Especially in RA, different test methods correlated with disease activity, which is quite noteworthy, because the study was not designed for evaluation of p29ING4 antibodies as disease activity markers in RA.

p29ING4 can be citrullinated by peptidyl arginine deaminase 4 (PAD4), which leads to dislinkage between p53 and p29ING4 [27]. It has been well described that PAD4 is induced by smoking in RA and could be a key factor in the etiology of RA [28, 29]. However, citrullinated p29ING4 has not been characterized as a target of autoantibodies yet. Besides, citrullination and/or PAD4 have not been described in context with CRPS.

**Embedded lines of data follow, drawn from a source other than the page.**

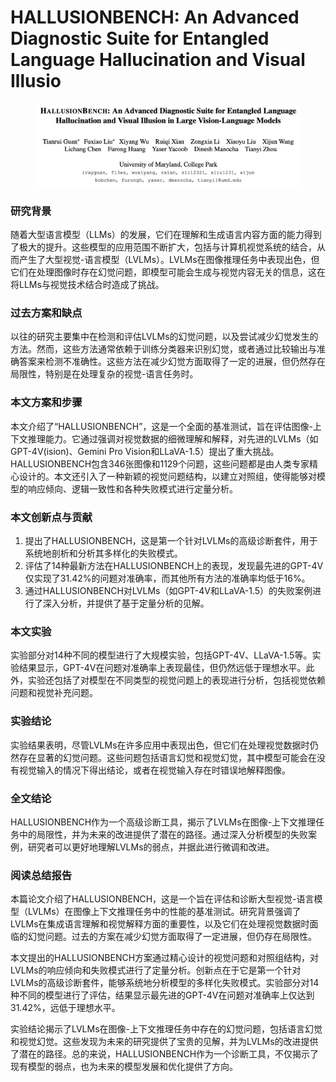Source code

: # HALLUSIONBENCH: An Advanced Diagnostic Suite for Entangled Language Hallucination and Visual Illusio

<figure><img src="../.gitbook/assets/image (4) (1) (1) (1) (1) (1) (1) (1) (1) (1).png" alt=""><figcaption></figcaption></figure>

### 研究背景

随着大型语言模型（LLMs）的发展，它们在理解和生成语言内容方面的能力得到了极大的提升。这些模型的应用范围不断扩大，包括与计算机视觉系统的结合，从而产生了大型视觉-语言模型（LVLMs）。LVLMs在图像推理任务中表现出色，但它们在处理图像时存在幻觉问题，即模型可能会生成与视觉内容无关的信息，这在将LLMs与视觉技术结合时造成了挑战。

### 过去方案和缺点

以往的研究主要集中在检测和评估LVLMs的幻觉问题，以及尝试减少幻觉发生的方法。然而，这些方法通常依赖于训练分类器来识别幻觉，或者通过比较输出与准确答案来检测不准确性。这些方法在减少幻觉方面取得了一定的进展，但仍然存在局限性，特别是在处理复杂的视觉-语言任务时。

### 本文方案和步骤

本文介绍了“HALLUSIONBENCH”，这是一个全面的基准测试，旨在评估图像-上下文推理能力。它通过强调对视觉数据的细微理解和解释，对先进的LVLMs（如GPT-4V(ision)、Gemini Pro Vision和LLaVA-1.5）提出了重大挑战。HALLUSIONBENCH包含346张图像和1129个问题，这些问题都是由人类专家精心设计的。本文还引入了一种新颖的视觉问题结构，以建立对照组，使得能够对模型的响应倾向、逻辑一致性和各种失败模式进行定量分析。

### 本文创新点与贡献

1. 提出了HALLUSIONBENCH，这是第一个针对LVLMs的高级诊断套件，用于系统地剖析和分析其多样化的失败模式。
2. 评估了14种最新方法在HALLUSIONBENCH上的表现，发现最先进的GPT-4V仅实现了31.42%的问题对准确率，而其他所有方法的准确率均低于16%。
3. 通过HALLUSIONBENCH对LVLMs（如GPT-4V和LLaVA-1.5）的失败案例进行了深入分析，并提供了基于定量分析的见解。

### 本文实验

实验部分对14种不同的模型进行了大规模实验，包括GPT-4V、LLaVA-1.5等。实验结果显示，GPT-4V在问题对准确率上表现最佳，但仍然远低于理想水平。此外，实验还包括了对模型在不同类型的视觉问题上的表现进行分析，包括视觉依赖问题和视觉补充问题。

### 实验结论

实验结果表明，尽管LVLMs在许多应用中表现出色，但它们在处理视觉数据时仍然存在显著的幻觉问题。这些问题包括语言幻觉和视觉幻觉，其中模型可能会在没有视觉输入的情况下得出结论，或者在视觉输入存在时错误地解释图像。

### 全文结论

HALLUSIONBENCH作为一个高级诊断工具，揭示了LVLMs在图像-上下文推理任务中的局限性，并为未来的改进提供了潜在的路径。通过深入分析模型的失败案例，研究者可以更好地理解LVLMs的弱点，并据此进行微调和改进。

### 阅读总结报告

本篇论文介绍了HALLUSIONBENCH，这是一个旨在评估和诊断大型视觉-语言模型（LVLMs）在图像上下文推理任务中的性能的基准测试。研究背景强调了LVLMs在集成语言理解和视觉解释方面的重要性，以及它们在处理视觉数据时面临的幻觉问题。过去的方案在减少幻觉方面取得了一定进展，但仍存在局限性。

本文提出的HALLUSIONBENCH方案通过精心设计的视觉问题和对照组结构，对LVLMs的响应倾向和失败模式进行了定量分析。创新点在于它是第一个针对LVLMs的高级诊断套件，能够系统地分析模型的多样化失败模式。实验部分对14种不同的模型进行了评估，结果显示最先进的GPT-4V在问题对准确率上仅达到31.42%，远低于理想水平。

实验结论揭示了LVLMs在图像-上下文推理任务中存在的幻觉问题，包括语言幻觉和视觉幻觉。这些发现为未来的研究提供了宝贵的见解，并为LVLMs的改进提供了潜在的路径。总的来说，HALLUSIONBENCH作为一个诊断工具，不仅揭示了现有模型的弱点，也为未来的模型发展和优化提供了方向。
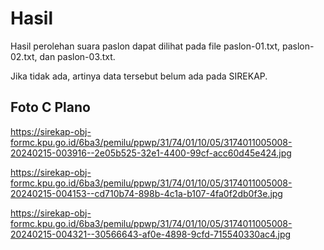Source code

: # Hasil

Hasil perolehan suara paslon dapat dilihat pada file paslon-01.txt, paslon-02.txt, dan paslon-03.txt.

Jika tidak ada, artinya data tersebut belum ada pada SIREKAP.

## Foto C Plano

https://sirekap-obj-formc.kpu.go.id/6ba3/pemilu/ppwp/31/74/01/10/05/3174011005008-20240215-003916--2e05b525-32e1-4400-99cf-acc60d45e424.jpg

https://sirekap-obj-formc.kpu.go.id/6ba3/pemilu/ppwp/31/74/01/10/05/3174011005008-20240215-004153--cd710b74-898b-4c1a-b107-4fa0f2db0f3e.jpg

https://sirekap-obj-formc.kpu.go.id/6ba3/pemilu/ppwp/31/74/01/10/05/3174011005008-20240215-004321--30566643-af0e-4898-9cfd-715540330ac4.jpg
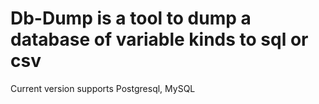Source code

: # Db-Dump is a tool to dump a database of variable kinds to sql or csv
Current version supports Postgresql, MySQL
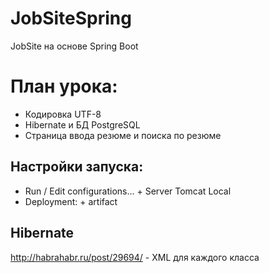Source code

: JobSiteSpring
=============

JobSite на основе Spring Boot

План урока:
===========

* Кодировка UTF-8
* Hibernate и БД PostgreSQL
* Страница ввода резюме и поиска по резюме

Настройки запуска:
------------------

* Run / Edit configurations... + Server Tomcat Local
* Deployment: + artifact

Hibernate
---------
http://habrahabr.ru/post/29694/ - XML для каждого класса
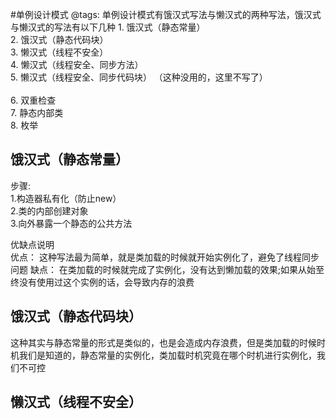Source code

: #单例设计模式
@tags: 单例设计模式有饿汉式写法与懒汉式的两种写法，饿汉式与懒汉式的写法有以下几种
    1.  饿汉式（静态常量）   <br/>
    2.  饿汉式（静态代码块） <br/>
    3.  懒汉式（线程不安全） <br/>
    4.  懒汉式（线程安全、同步方法）<br/>
    5.  懒汉式（线程安全、同步代码块） （这种没用的，这里不写了）<br/>  
    6.  双重检查    <br/>
    7.  静态内部类   <br/>
    8.  枚举  <br/>
    
##  饿汉式（静态常量）
步骤: <br/>
    1.构造器私有化（防止new）<br/>
    2.类的内部创建对象 <br/>
    3.向外暴露一个静态的公共方法<br/>
  
  优缺点说明 <br/>
  优点： 这种写法最为简单，就是类加载的时候就开始实例化了，避免了线程同步问题
  缺点： 在类加载的时候就完成了实例化，没有达到懒加载的效果;如果从始至终没有使用过这个实例的话，会导致内存的浪费 <br/>
 
##  饿汉式（静态代码块）

这种其实与静态常量的形式是类似的，也是会造成内存浪费，但是类加载的时候时机我们是知道的，静态常量的实例化，类加载时机究竟在哪个时机进行实例化，我们不可控 <br/>

##  懒汉式（线程不安全）
    
    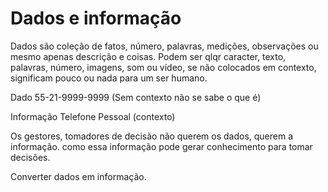 # Dados e informação

Dados são coleção de fatos, número, palavras, medições, observações ou mesmo apenas descrição e coisas.
Podem ser qlqr caracter, texto, palavras, número, imagens, som ou vídeo, se não colocados em contexto, significam pouco ou nada para um ser humano.

Dado        55-21-9999-9999 (Sem contexto não se sabe o que é)

Informação  Telefone Pessoal (contexto)

Os gestores, tomadores de decisão não querem os dados, querem a informação.
como essa informação pode gerar conhecimento para tomar decisões.

Converter dados em informação.

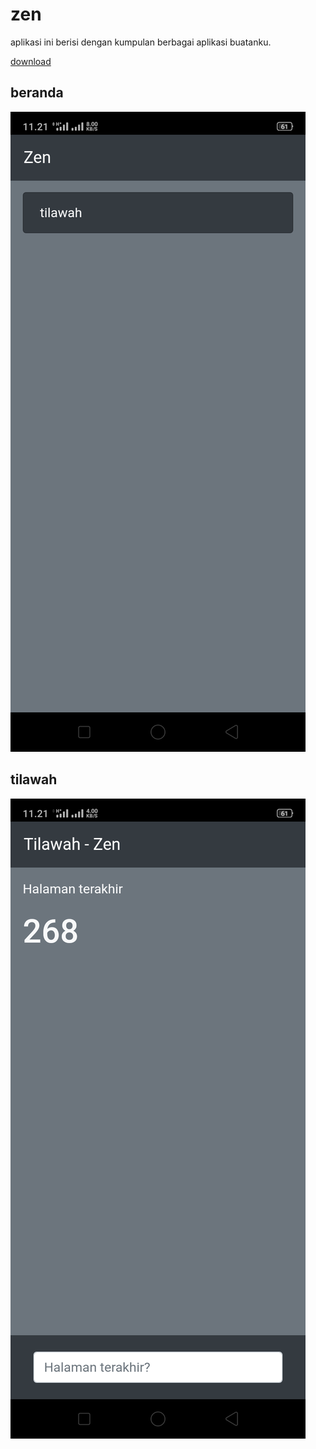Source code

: # zen

aplikasi ini berisi dengan kumpulan berbagai aplikasi buatanku.

[download](Zen.signed.apk)

## beranda

![](gambar/beranda.png)

## tilawah

![](gambar/tilawah.png)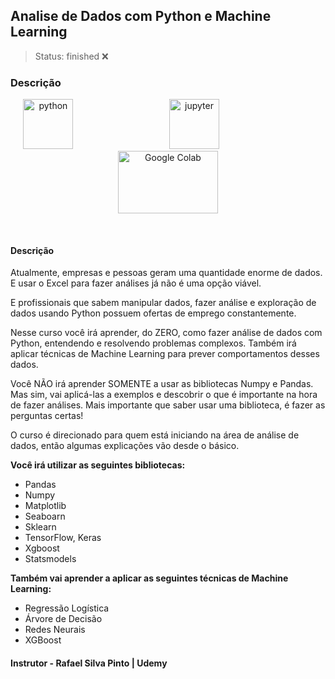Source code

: ## Analise de Dados com Python e Machine Learning
> Status: finished ❌

### <strong>Descrição</strong>

<p align="center">
    <img style="margin: auto;" src="https://cdn.jsdelivr.net/gh/devicons/devicon/icons/python/python-original-wordmark.svg" alt="python" title="Python" width="80" height="80"/>
    &nbsp;&nbsp;&nbsp;&nbsp;&nbsp;&nbsp;&nbsp;&nbsp;&nbsp;&nbsp;&nbsp;&nbsp;&nbsp;&nbsp;&nbsp;&nbsp;&nbsp;&nbsp;&nbsp;&nbsp;&nbsp;&nbsp;&nbsp;&nbsp;&nbsp;&nbsp;&nbsp;&nbsp;&nbsp;&nbsp;&nbsp;&nbsp;&nbsp;&nbsp;&nbsp;&nbsp;&nbsp;
    <img style="margin: auto;" src="https://cdn.jsdelivr.net/gh/devicons/devicon/icons/jupyter/jupyter-original-wordmark.svg" alt="jupyter" title="Jupyter" width="80" height="80"/>
    &nbsp;&nbsp;&nbsp;&nbsp;&nbsp;&nbsp;&nbsp;&nbsp;&nbsp;&nbsp;&nbsp;&nbsp;&nbsp;&nbsp;&nbsp;&nbsp;&nbsp;&nbsp;&nbsp;&nbsp;&nbsp;&nbsp;&nbsp;&nbsp;&nbsp;&nbsp;&nbsp;&nbsp;&nbsp;&nbsp;&nbsp;&nbsp;&nbsp;&nbsp;&nbsp;&nbsp;&nbsp;
    <img style="margin: auto;" src="https://user-images.githubusercontent.com/60360540/197354200-423a25a3-0c58-4e87-b9c9-e5e36001603c.png" alt="Google Colab" title="Google Colab" width="160" height="100"/>
    
</p>
<br>

#### <strong>Descrição</strong>
<p>
    Atualmente, empresas e pessoas geram uma quantidade enorme de dados. E usar o Excel para fazer análises já não é uma opção viável.
</p>
<p>
    E profissionais que sabem manipular dados, fazer análise e exploração de dados usando Python possuem ofertas de emprego constantemente.
</p>
<p>
    Nesse curso você irá aprender, do ZERO, como fazer análise de dados com Python, entendendo e resolvendo problemas complexos. Também irá aplicar técnicas de Machine Learning para prever comportamentos desses dados.
</p>
<p>
    Você NÃO irá aprender SOMENTE a usar as bibliotecas Numpy e Pandas. Mas sim, vai aplicá-las a exemplos e descobrir o que é importante na hora de fazer análises. Mais importante que saber usar uma biblioteca, é fazer as perguntas certas!
</p>
<p>
   O curso é direcionado para quem está iniciando na área de análise de dados, então algumas explicações vão desde o básico.
</p>

<p>
    <strong>
        Você irá utilizar as seguintes bibliotecas:
    </strong>
</p>

* Pandas
* Numpy
* Matplotlib
* Seaboarn
* Sklearn
* TensorFlow, Keras
* Xgboost
* Statsmodels

<p>
    <strong>
        Também vai aprender a aplicar as seguintes técnicas de Machine Learning:
    </strong>
</p>

* Regressão Logística
* Árvore de Decisão
* Redes Neurais
* XGBoost

<h4>
    <strong>
        Instrutor - Rafael Silva Pinto | Udemy
    </strong>
</h4>
<br>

Despite the occurrence of antibodies against p29ING4 in other inflammatory diseases, p29ING4 autoantibodies might advance the early diagnosis of p29ING4. PsA, SpA, and RA can be easily discriminated by patient’s history, biomarkers, and imaging.

Conclusion

P29ING4 antibody is a marker of joint inflammation and early-stage type 1 CRPS. The p29ING4 autoantibodies showed 39% frequency ranging between 17 and 42% in CRPS and 0–9% in patients with distal radial fractures without CRPS. Due to the current lack of other biomarkers of CRPS, it could be helpful in its diagnostic work-up.